Matthews entered the summer as a restricted free agent, which meant that the Portland Trail Blazers could’ve matched any offer he received. And, coming off of a torn Achilles injury that ended his season in March, it was (and remains) unclear what version of Matthews we’ll see on the court next year.
But once LaMarcus Aldridge bolted Portland for San Antonio, it no longer made sense to try to keep Matthews, in what would have been an overpay for his services by any reasonable standard. Matthews understands this, of course, but after playing for the Blazers for the last five years, a phone call to let him know that no offer was coming would have been nice.
When free agency arrived July 1, Wesley Matthews waited for an offer from the Trail Blazers.
He had hoped he could return to the city that had embraced him, to the team with players he considered brothers, to the franchise where he grew into one of the NBA’s most well-rounded and respected shooting guards.
But in the end, after five seasons, the feeling was not mutual. He was greeted with silence. No phone call. No text messages. The Blazers never made an offer.
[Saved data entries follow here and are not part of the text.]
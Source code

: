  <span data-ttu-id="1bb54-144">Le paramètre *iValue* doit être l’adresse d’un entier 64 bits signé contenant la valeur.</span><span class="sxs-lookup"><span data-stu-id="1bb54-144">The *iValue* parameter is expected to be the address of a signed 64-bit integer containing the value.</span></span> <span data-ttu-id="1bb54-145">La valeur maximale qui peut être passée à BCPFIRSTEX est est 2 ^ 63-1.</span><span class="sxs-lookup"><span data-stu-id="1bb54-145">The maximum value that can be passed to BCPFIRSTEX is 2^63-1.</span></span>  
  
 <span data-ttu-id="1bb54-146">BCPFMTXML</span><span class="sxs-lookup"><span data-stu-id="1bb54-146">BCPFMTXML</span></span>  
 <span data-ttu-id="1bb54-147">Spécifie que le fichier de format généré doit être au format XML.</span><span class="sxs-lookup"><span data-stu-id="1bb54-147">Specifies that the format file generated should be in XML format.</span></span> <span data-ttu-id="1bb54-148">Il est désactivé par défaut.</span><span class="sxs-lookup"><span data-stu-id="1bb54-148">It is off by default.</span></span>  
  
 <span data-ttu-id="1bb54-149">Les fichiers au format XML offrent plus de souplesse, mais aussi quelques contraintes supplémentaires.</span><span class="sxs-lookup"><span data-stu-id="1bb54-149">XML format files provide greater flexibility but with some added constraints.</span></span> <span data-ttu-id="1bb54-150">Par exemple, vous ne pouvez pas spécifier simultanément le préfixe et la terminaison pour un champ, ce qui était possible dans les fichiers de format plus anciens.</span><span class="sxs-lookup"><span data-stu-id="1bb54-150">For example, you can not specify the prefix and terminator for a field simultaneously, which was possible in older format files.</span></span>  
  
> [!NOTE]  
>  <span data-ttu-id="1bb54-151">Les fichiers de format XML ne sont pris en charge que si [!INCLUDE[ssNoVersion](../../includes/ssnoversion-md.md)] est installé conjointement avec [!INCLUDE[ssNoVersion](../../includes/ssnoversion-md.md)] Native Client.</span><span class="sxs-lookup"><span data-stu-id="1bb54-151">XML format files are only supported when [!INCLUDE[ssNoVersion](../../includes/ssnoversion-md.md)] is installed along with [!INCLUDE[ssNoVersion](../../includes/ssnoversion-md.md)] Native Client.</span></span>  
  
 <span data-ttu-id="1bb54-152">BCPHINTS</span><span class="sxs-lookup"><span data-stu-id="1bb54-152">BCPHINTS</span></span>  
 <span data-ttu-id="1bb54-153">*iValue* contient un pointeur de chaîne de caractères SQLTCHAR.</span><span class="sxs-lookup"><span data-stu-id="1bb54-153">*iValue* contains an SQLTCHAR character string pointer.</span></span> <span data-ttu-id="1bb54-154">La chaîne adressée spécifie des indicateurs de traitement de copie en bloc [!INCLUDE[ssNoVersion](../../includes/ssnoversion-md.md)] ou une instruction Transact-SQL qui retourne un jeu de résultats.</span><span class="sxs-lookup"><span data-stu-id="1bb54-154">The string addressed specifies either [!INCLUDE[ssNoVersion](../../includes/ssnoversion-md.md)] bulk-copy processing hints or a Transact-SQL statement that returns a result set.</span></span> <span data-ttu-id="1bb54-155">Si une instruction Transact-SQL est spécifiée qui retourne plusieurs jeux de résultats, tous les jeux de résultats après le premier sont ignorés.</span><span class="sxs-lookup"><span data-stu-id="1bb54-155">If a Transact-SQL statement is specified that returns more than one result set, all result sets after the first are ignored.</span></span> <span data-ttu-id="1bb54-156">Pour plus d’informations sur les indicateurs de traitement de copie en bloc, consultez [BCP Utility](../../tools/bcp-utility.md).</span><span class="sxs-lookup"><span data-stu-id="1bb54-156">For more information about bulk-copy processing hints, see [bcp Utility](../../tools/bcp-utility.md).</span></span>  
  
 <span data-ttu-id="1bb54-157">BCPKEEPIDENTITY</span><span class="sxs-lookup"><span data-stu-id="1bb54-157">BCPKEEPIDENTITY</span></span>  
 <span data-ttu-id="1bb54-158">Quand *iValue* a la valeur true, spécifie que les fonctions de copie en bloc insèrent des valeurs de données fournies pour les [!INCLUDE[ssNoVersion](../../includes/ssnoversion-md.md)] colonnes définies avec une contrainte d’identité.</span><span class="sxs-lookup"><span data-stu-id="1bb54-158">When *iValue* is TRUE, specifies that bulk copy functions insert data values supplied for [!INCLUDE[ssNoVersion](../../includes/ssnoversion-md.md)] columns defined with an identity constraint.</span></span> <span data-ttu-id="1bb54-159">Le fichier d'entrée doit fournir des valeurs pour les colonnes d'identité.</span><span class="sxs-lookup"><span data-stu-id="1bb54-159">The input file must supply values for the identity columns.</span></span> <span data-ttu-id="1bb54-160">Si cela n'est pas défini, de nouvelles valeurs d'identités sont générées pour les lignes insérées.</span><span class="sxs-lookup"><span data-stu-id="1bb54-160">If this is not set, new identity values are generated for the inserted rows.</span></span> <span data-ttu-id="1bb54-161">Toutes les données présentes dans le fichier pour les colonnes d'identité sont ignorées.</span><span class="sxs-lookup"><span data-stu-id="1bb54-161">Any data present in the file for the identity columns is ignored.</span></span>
"I was pissed off," Matthews said. "I felt disrespected."
Basketball at the professional level is a business, and most players and teams understand this, and conduct themselves accordingly.
But there’s also something called common courtesy.
Players around the league notice the way organizations treat their own, even when it’s time to part ways. This little anecdote won’t reflect well on the Blazers, especially as they look to target free agents in the future.